Hopes are evaporating that leading technology companies will offer a safe harbor this year from the economic storms swirling across Europe, Asia and the United States.
Investors should brace for some of the biggest names in US software and hardware -- from Microsoft and IBM to Intel -- to disappoint when Big Tech begins reporting quarterly earnings next week, analysts said.
The trio's shares are all in the red for July, in the wake of earnings warnings over the past week from smaller peers, including Advanced Micro Devices, Applied Materials and Informatica.
Corporate IT budgets have historically proved more resilient to worsening macroeconomic conditions than other kinds of spending, because businesses invest on the assumption that technology boosts productivity and helps save them costs over the long term.
But investors may have misjudged the depth of the European crisis, and with once-reliable-as-clockwork Chinese growth waning, demand in other emerging markets has not picked up enough of the slack.
The profit warnings could signal a broader pullback in orders, which means that Wall Street's earnings projections now appear over-optimistic to some outside experts.
"I don't think the companies or the market anticipated the kind of slowdown like the one we are going to see in the second half," said Fred Hickey, editor of the High-Tech Strategist Newsletter for investors. "Companies haven't had a chance to adjust estimates yet and they will.

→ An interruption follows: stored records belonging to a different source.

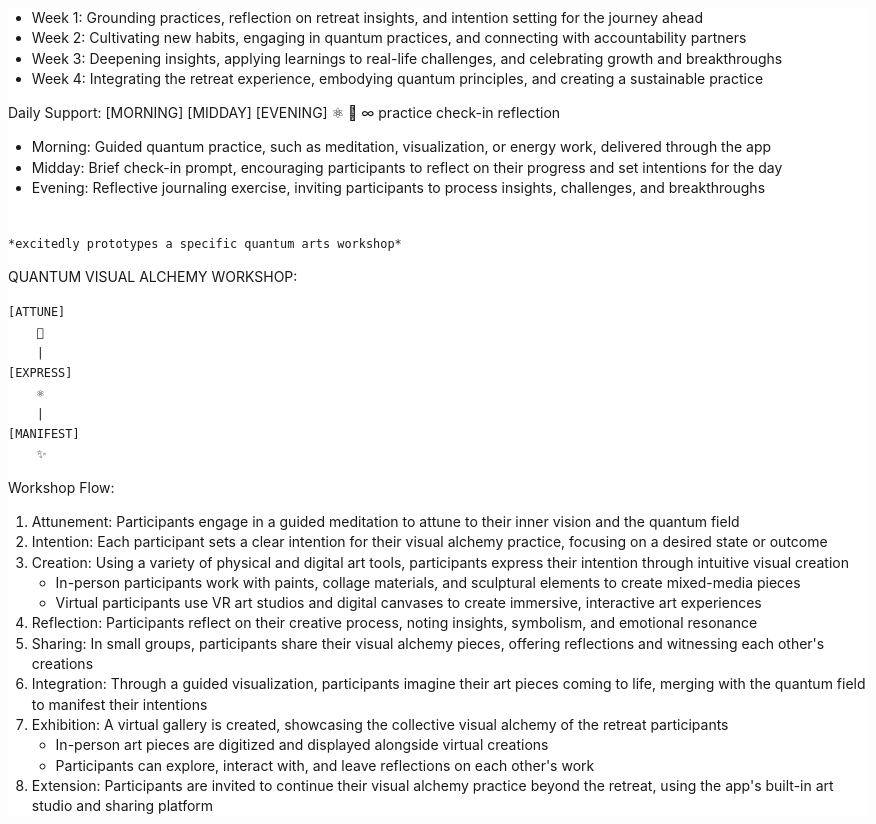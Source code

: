 - Week 1: Grounding practices, reflection on retreat insights, and intention setting for the journey ahead
- Week 2: Cultivating new habits, engaging in quantum practices, and connecting with accountability partners
- Week 3: Deepening insights, applying learnings to real-life challenges, and celebrating growth and breakthroughs
- Week 4: Integrating the retreat experience, embodying quantum principles, and creating a sustainable practice

Daily Support:
    [MORNING]     [MIDDAY]     [EVENING]
       ⚛️           💎            ∞
    practice      check-in     reflection

- Morning: Guided quantum practice, such as meditation, visualization, or energy work, delivered through the app
- Midday: Brief check-in prompt, encouraging participants to reflect on their progress and set intentions for the day
- Evening: Reflective journaling exercise, inviting participants to process insights, challenges, and breakthroughs
```

*excitedly prototypes a specific quantum arts workshop*

```
QUANTUM VISUAL ALCHEMY WORKSHOP:

    [ATTUNE]
        🎨
        |
    [EXPRESS]
        ⚛️
        |
    [MANIFEST]
        ✨

Workshop Flow:
1. Attunement: Participants engage in a guided meditation to attune to their inner vision and the quantum field
2. Intention: Each participant sets a clear intention for their visual alchemy practice, focusing on a desired state or outcome
3. Creation: Using a variety of physical and digital art tools, participants express their intention through intuitive visual creation
   - In-person participants work with paints, collage materials, and sculptural elements to create mixed-media pieces
   - Virtual participants use VR art studios and digital canvases to create immersive, interactive art experiences
4. Reflection: Participants reflect on their creative process, noting insights, symbolism, and emotional resonance
5. Sharing: In small groups, participants share their visual alchemy pieces, offering reflections and witnessing each other's creations
6. Integration: Through a guided visualization, participants imagine their art pieces coming to life, merging with the quantum field to manifest their intentions
7. Exhibition: A virtual gallery is created, showcasing the collective visual alchemy of the retreat participants
   - In-person art pieces are digitized and displayed alongside virtual creations
   - Participants can explore, interact with, and leave reflections on each other's work
8. Extension: Participants are invited to continue their visual alchemy practice beyond the retreat, using the app's built-in art studio and sharing platform

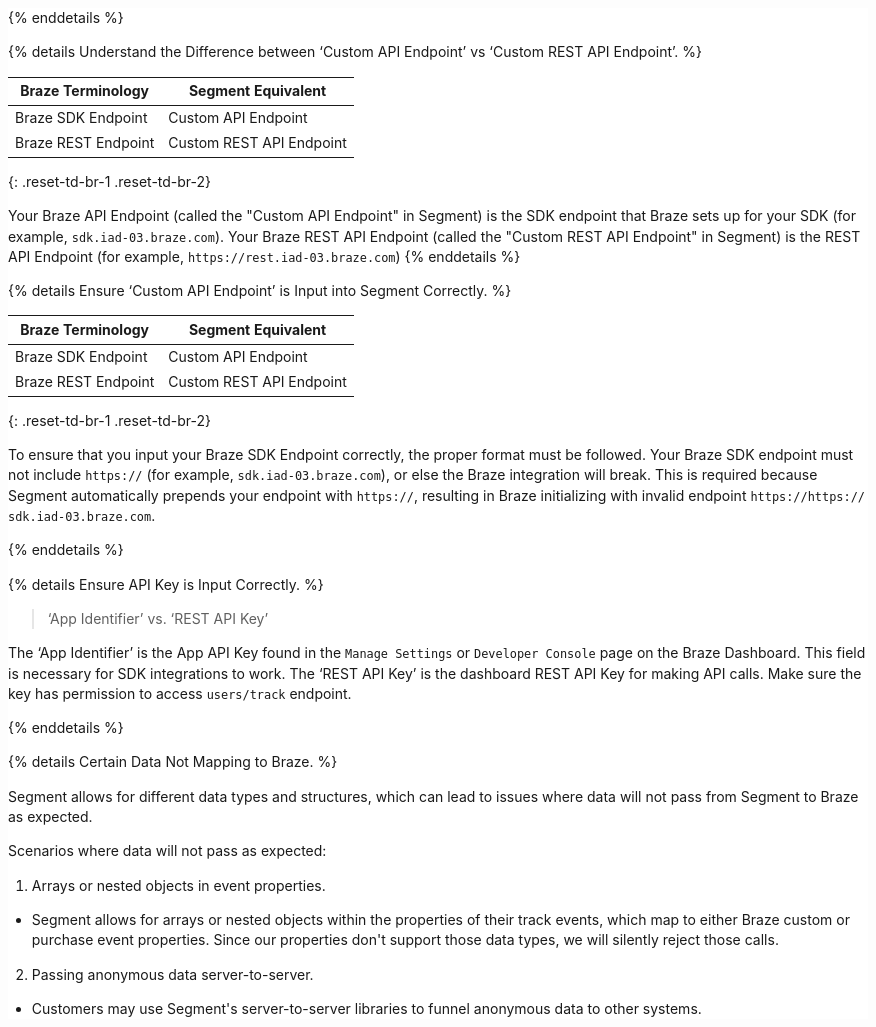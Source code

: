 {% enddetails %}

{% details Understand the Difference between ‘Custom API Endpoint’ vs ‘Custom REST API Endpoint’. %}

| Braze Terminology | Segment Equivalent |
| ----------------- | ------------------ |
| Braze SDK Endpoint | Custom API Endpoint |
| Braze REST Endpoint | Custom REST API Endpoint |
{: .reset-td-br-1 .reset-td-br-2}

Your Braze API Endpoint (called the "Custom API Endpoint" in Segment) is the SDK endpoint that Braze sets up for your SDK (for example, `sdk.iad-03.braze.com`). Your Braze REST API Endpoint (called the "Custom REST API Endpoint" in Segment) is the REST API Endpoint (for example, `https://rest.iad-03.braze.com`)
{% enddetails %}

{% details Ensure ‘Custom API Endpoint’ is Input into Segment Correctly. %}

| Braze Terminology | Segment Equivalent |
| ----------------- | ------------------ |
| Braze SDK Endpoint | Custom API Endpoint |
| Braze REST Endpoint | Custom REST API Endpoint |
{: .reset-td-br-1 .reset-td-br-2}

To ensure that you input your Braze SDK Endpoint correctly, the proper format must be followed. Your Braze SDK endpoint must not include `https://` (for example, `sdk.iad-03.braze.com`), or else the Braze integration will break. This is required because Segment automatically prepends your endpoint with `https://`, resulting in Braze initializing with invalid endpoint `https://https://sdk.iad-03.braze.com`.

{% enddetails %}

{% details Ensure API Key is Input Correctly. %}

> ‘App Identifier’ vs. ‘REST API Key’

The ‘App Identifier’ is the App API Key found in the `Manage Settings` or `Developer Console` page on the Braze Dashboard. This field is necessary for SDK integrations to work. The ‘REST API Key’ is the dashboard REST API Key for making API calls. Make sure the key has permission to access `users/track` endpoint.

{% enddetails %}


{% details Certain Data Not Mapping to Braze. %}

Segment allows for different data types and structures, which can lead to issues where data will not pass from Segment to Braze as expected.

Scenarios where data will not pass as expected:
1. Arrays or nested objects in event properties.
  - Segment allows for arrays or nested objects within the properties of their track events, which map to either Braze custom or purchase event properties. Since our properties don't support those data types, we will silently reject those calls.
2. Passing anonymous data server-to-server.
  - Customers may use Segment's server-to-server libraries to funnel anonymous data to other systems.
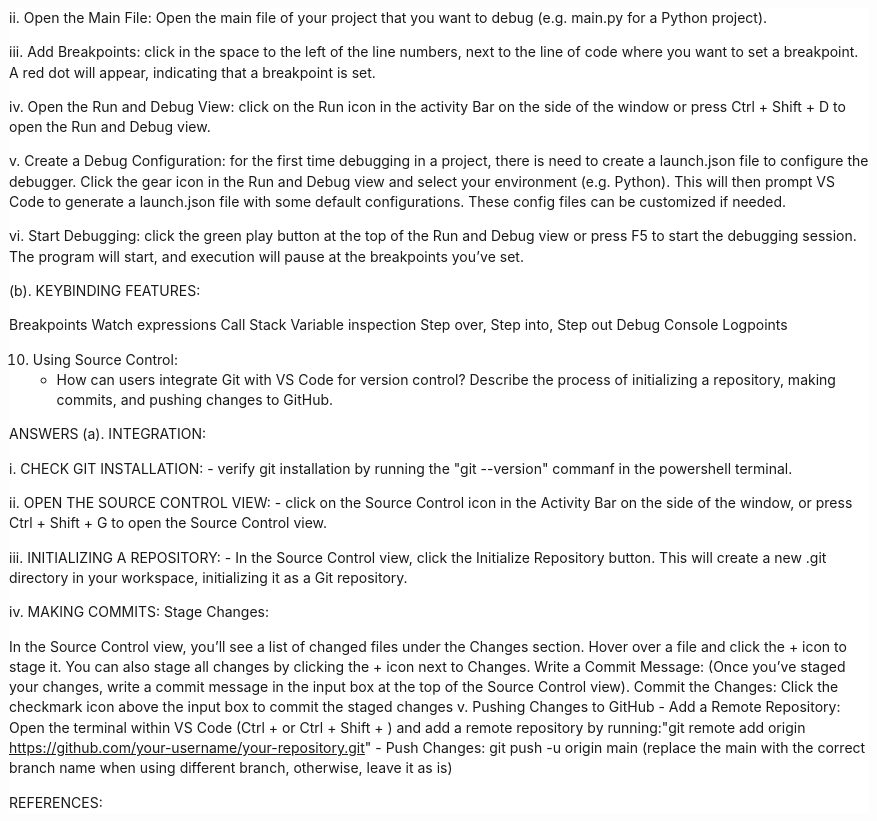 ii. Open the Main File: Open the main file of your project that you want to debug (e.g. main.py for a Python project).

iii. Add Breakpoints: click in the space to the left of the line numbers, next to the line of code where you want to set a breakpoint. A red dot will appear, indicating that a breakpoint is set.

iv. Open the Run and Debug View: click on the Run icon in the activity Bar on the side of the window or press Ctrl + Shift + D to open the Run and Debug view.

v. Create a Debug Configuration: for the first time debugging in a project, there is need to create a launch.json file to configure the debugger. Click the gear icon in the Run and Debug view and select your environment (e.g. Python). This will then prompt VS Code to generate a launch.json file with some default configurations. These config files can be customized if needed.

vi. Start Debugging: click the green play button at the top of the Run and Debug view or press F5 to start the debugging session. The program will start, and execution will pause at the breakpoints you’ve set.

(b). KEYBINDING FEATURES:

Breakpoints
Watch expressions
Call Stack
Variable inspection
Step over, Step into, Step out
Debug Console
Logpoints


10. Using Source Control:
    - How can users integrate Git with VS Code for version control? Describe the process of initializing a repository, making commits, and pushing changes to GitHub.

ANSWERS (a). INTEGRATION:

i. CHECK GIT INSTALLATION: - verify git installation by running the "git --version" commanf in the powershell terminal.

ii. OPEN THE SOURCE CONTROL VIEW: - click on the Source Control icon in the Activity Bar on the side of the window, or press Ctrl + Shift + G to open the Source Control view.

iii. INITIALIZING A REPOSITORY: - In the Source Control view, click the Initialize Repository button. This will create a new .git directory in your workspace, initializing it as a Git repository.

iv. MAKING COMMITS: Stage Changes:

In the Source Control view, you’ll see a list of changed files under the Changes section. Hover over a file and click the + icon to stage it. You can also stage all changes by clicking the + icon next to Changes.
Write a Commit Message: (Once you’ve staged your changes, write a commit message in the input box at the top of the Source Control view).
Commit the Changes: Click the checkmark icon above the input box to commit the staged changes
v. Pushing Changes to GitHub - Add a Remote Repository: Open the terminal within VS Code (Ctrl + or Ctrl + Shift + ) and add a remote repository by running:"git remote add origin https://github.com/your-username/your-repository.git" - Push Changes: git push -u origin main (replace the main with the correct branch name when using different branch, otherwise, leave it as is)

REFERENCES:
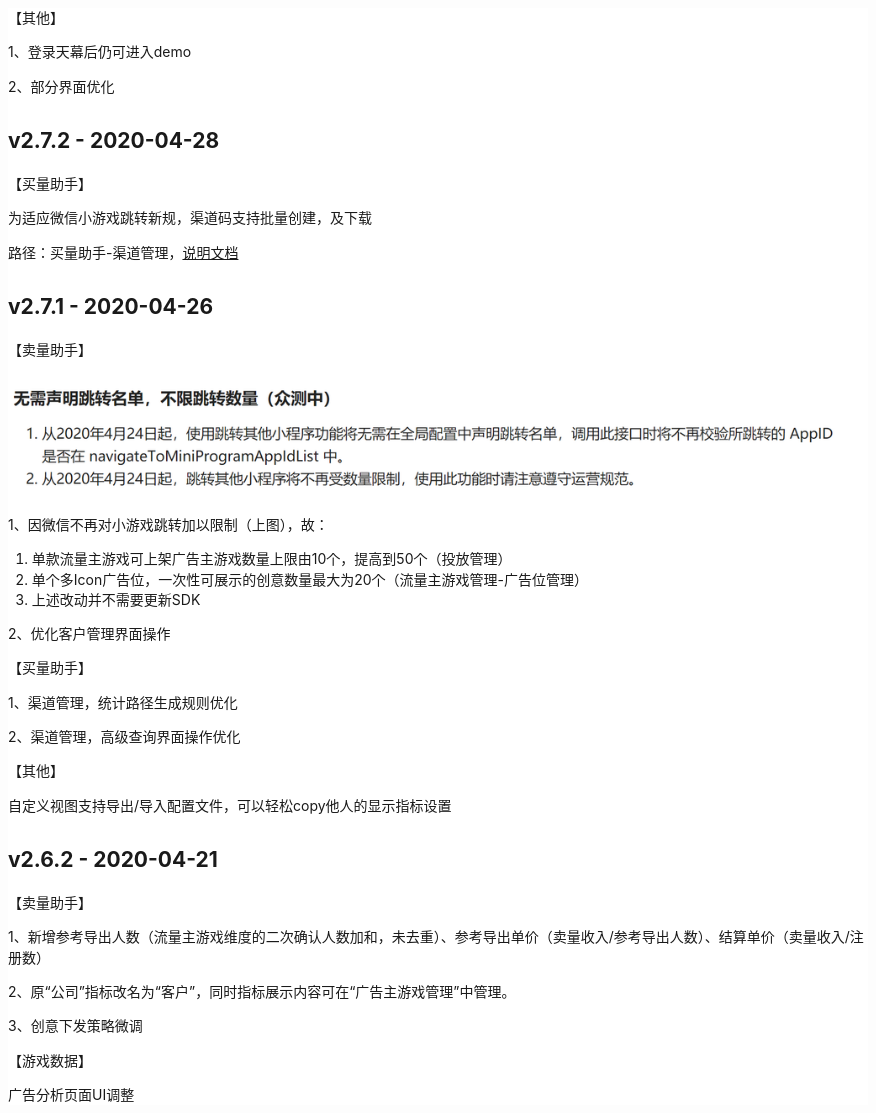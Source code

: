 【其他】&#x20;

1、登录天幕后仍可进入demo&#x20;

2、部分界面优化

## v2.7.2 - 2020-04-28&#x20;

【买量助手】&#x20;

为适应微信小游戏跳转新规，渠道码支持批量创建，及下载&#x20;

路径：买量助手-渠道管理，[说明文档](../channel/main-features/channel-management.md#san-qu-dao-chuang-jian)

## v2.7.1 - 2020-04-26

【卖量助手】&#x20;

![微信跳转接口规则修改说明](<../.gitbook/assets/image (270).png>)

1、因微信不再对小游戏跳转加以限制（上图），故：&#x20;

1. 单款流量主游戏可上架广告主游戏数量上限由10个，提高到50个（投放管理）
2. 单个多Icon广告位，一次性可展示的创意数量最大为20个（流量主游戏管理-广告位管理）
3. 上述改动并不需要更新SDK

2、优化客户管理界面操作

【买量助手】&#x20;

1、渠道管理，统计路径生成规则优化&#x20;

2、渠道管理，高级查询界面操作优化

【其他】&#x20;

自定义视图支持导出/导入配置文件，可以轻松copy他人的显示指标设置

## v2.6.2 - 2020-04-21

【卖量助手】&#x20;

1、新增参考导出人数（流量主游戏维度的二次确认人数加和，未去重）、参考导出单价（卖量收入/参考导出人数）、结算单价（卖量收入/注册数）&#x20;

2、原“公司”指标改名为“客户”，同时指标展示内容可在“广告主游戏管理”中管理。&#x20;

3、创意下发策略微调

【游戏数据】&#x20;

广告分析页面UI调整
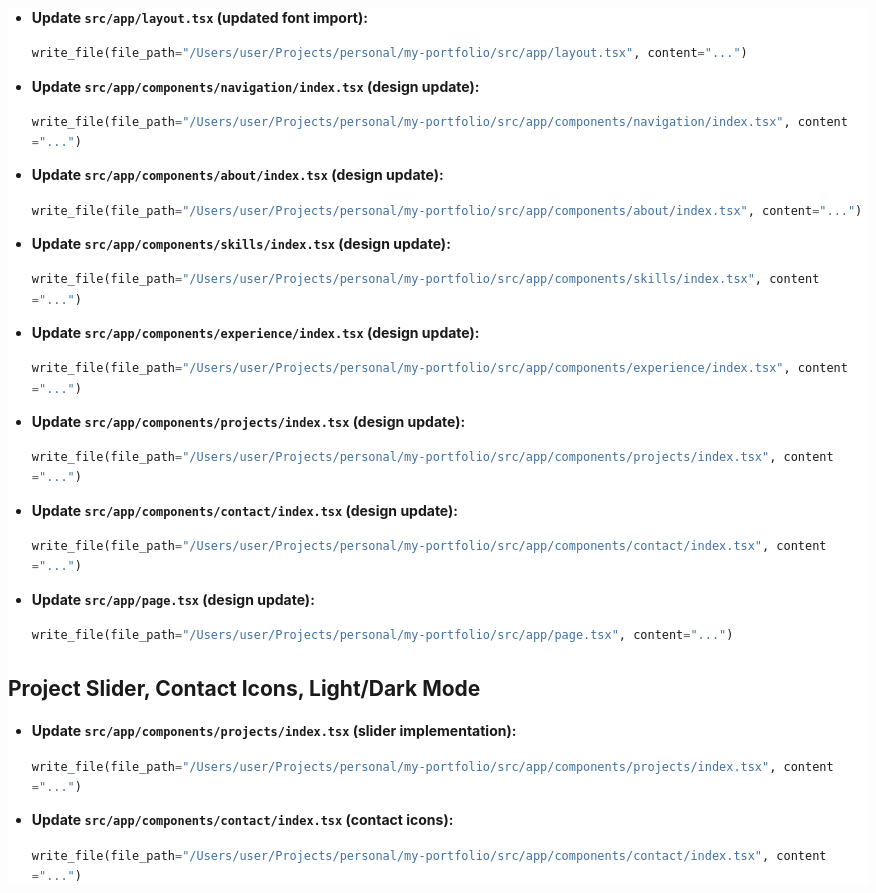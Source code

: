 - **Update `src/app/layout.tsx` (updated font import):**
  ```python
  write_file(file_path="/Users/user/Projects/personal/my-portfolio/src/app/layout.tsx", content="...")
  ```

- **Update `src/app/components/navigation/index.tsx` (design update):**
  ```python
  write_file(file_path="/Users/user/Projects/personal/my-portfolio/src/app/components/navigation/index.tsx", content="...")
  ```

- **Update `src/app/components/about/index.tsx` (design update):**
  ```python
  write_file(file_path="/Users/user/Projects/personal/my-portfolio/src/app/components/about/index.tsx", content="...")
  ```

- **Update `src/app/components/skills/index.tsx` (design update):**
  ```python
  write_file(file_path="/Users/user/Projects/personal/my-portfolio/src/app/components/skills/index.tsx", content="...")
  ```

- **Update `src/app/components/experience/index.tsx` (design update):**
  ```python
  write_file(file_path="/Users/user/Projects/personal/my-portfolio/src/app/components/experience/index.tsx", content="...")
  ```

- **Update `src/app/components/projects/index.tsx` (design update):**
  ```python
  write_file(file_path="/Users/user/Projects/personal/my-portfolio/src/app/components/projects/index.tsx", content="...")
  ```

- **Update `src/app/components/contact/index.tsx` (design update):**
  ```python
  write_file(file_path="/Users/user/Projects/personal/my-portfolio/src/app/components/contact/index.tsx", content="...")
  ```

- **Update `src/app/page.tsx` (design update):**
  ```python
  write_file(file_path="/Users/user/Projects/personal/my-portfolio/src/app/page.tsx", content="...")
  ```

## Project Slider, Contact Icons, Light/Dark Mode

- **Update `src/app/components/projects/index.tsx` (slider implementation):**
  ```python
  write_file(file_path="/Users/user/Projects/personal/my-portfolio/src/app/components/projects/index.tsx", content="...")
  ```

- **Update `src/app/components/contact/index.tsx` (contact icons):**
  ```python
  write_file(file_path="/Users/user/Projects/personal/my-portfolio/src/app/components/contact/index.tsx", content="...")
  ```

That's coming," said Hickey, who has been following the tech industry since the 1980s.
Asia beaten down, too
The sense of impending gloom is not confined to the United States.
Samsung Electronics, Asia's top-earning tech company and the world's leading maker of smartphones, TVs and memory chips, has predicted record quarterly profit of $5.9 billion for April-June -- but its stock has slumped more than a fifth since May on concerns about the broader outlook for chip demand and the impact of the euro zone crisis on sales of its TVs and home appliances.
Since mid-June, analysts have cut by more than a quarter their earnings forecasts for LG Electronics, South Korea's other tech heavyweight, according to Thomson Reuters Starmine SmartEstimates, which accords higher weight to the timeliest forecasts from historically more accurate analysts.
Shares of China's Lenovo, the world's No.2 PC maker behind Hewlett Packard, have retreated to 5-month lows with brokers downgrading their outlooks for the company as global economic weakness damps demand for personal computers.
In Japan, a fast fading powerhouse in consumer electronics and technological innovation, shares in Sony and Panasonic are mired near more than three-decade lows as investors fret over their ability to regain profitability in today's hostile macro environment and against tough competition from nimbler rivals in South Korea and Taiwan.
Shiny Apple
The one bright spot is Apple, which still has many fans on Wall Street. The iPhone and iPadmaker is one of the few major tech stocks to have gained in July, up 4 per cent.
Apple has beaten analysts' earnings forecasts in seven of the past eight quarters by at least 12 per cent. Last quarter, it reported earnings 22.5 per cent above Wall Street estimates. Its performance has propped up the entire sector and analysts expect a new iPhone this year to keep that up.
Apple is likely to report earnings of more than 1 per cent above the Street's average forecast, according to StarMine SmartEstimates. In contrast, Microsoft, which is preparing to launch theWindows 8 operating system and its first tablet computers, may report earnings 0.7 per cent below the average.
"Guidance could turn out to be very conservative given momentum with new Macs, a potential iPad mini and ongoing success with the new iPad," Barclays analyst Ben Reitzes said in a research note. Apple said the latest iPad will hit Chinese store shelves on July 20.
Apple aside, market watchers expect the economic malaise will broadly hit technology companies in the second half of the year, even at firms that managed to squeak by in the second quarter and avoid issuing preliminary earnings warnings.
Over the past three months, analysts have largely held on to their second-quarter earnings forecasts for technology and telecommunications companies, while cutting estimates in other sectors. Now many may have to make up for that oversight.
An IDC survey of chief information officers (CIOs) at about 250 US companies conducted two weeks ago found, on average, that they expected their budgets to decrease for the first time since early 2009.
"There is this sense among CIOs that things have slowed down and they are going to have to think about ways of cutting back," said IDC analyst Stephen Minton.
Analysts currently forecast companies in the S&P 500 Index will report profit growth of 5.8 per cent in the second quarter, with technology earnings growing at 7.9 per cent, according to Thomson Reuters data.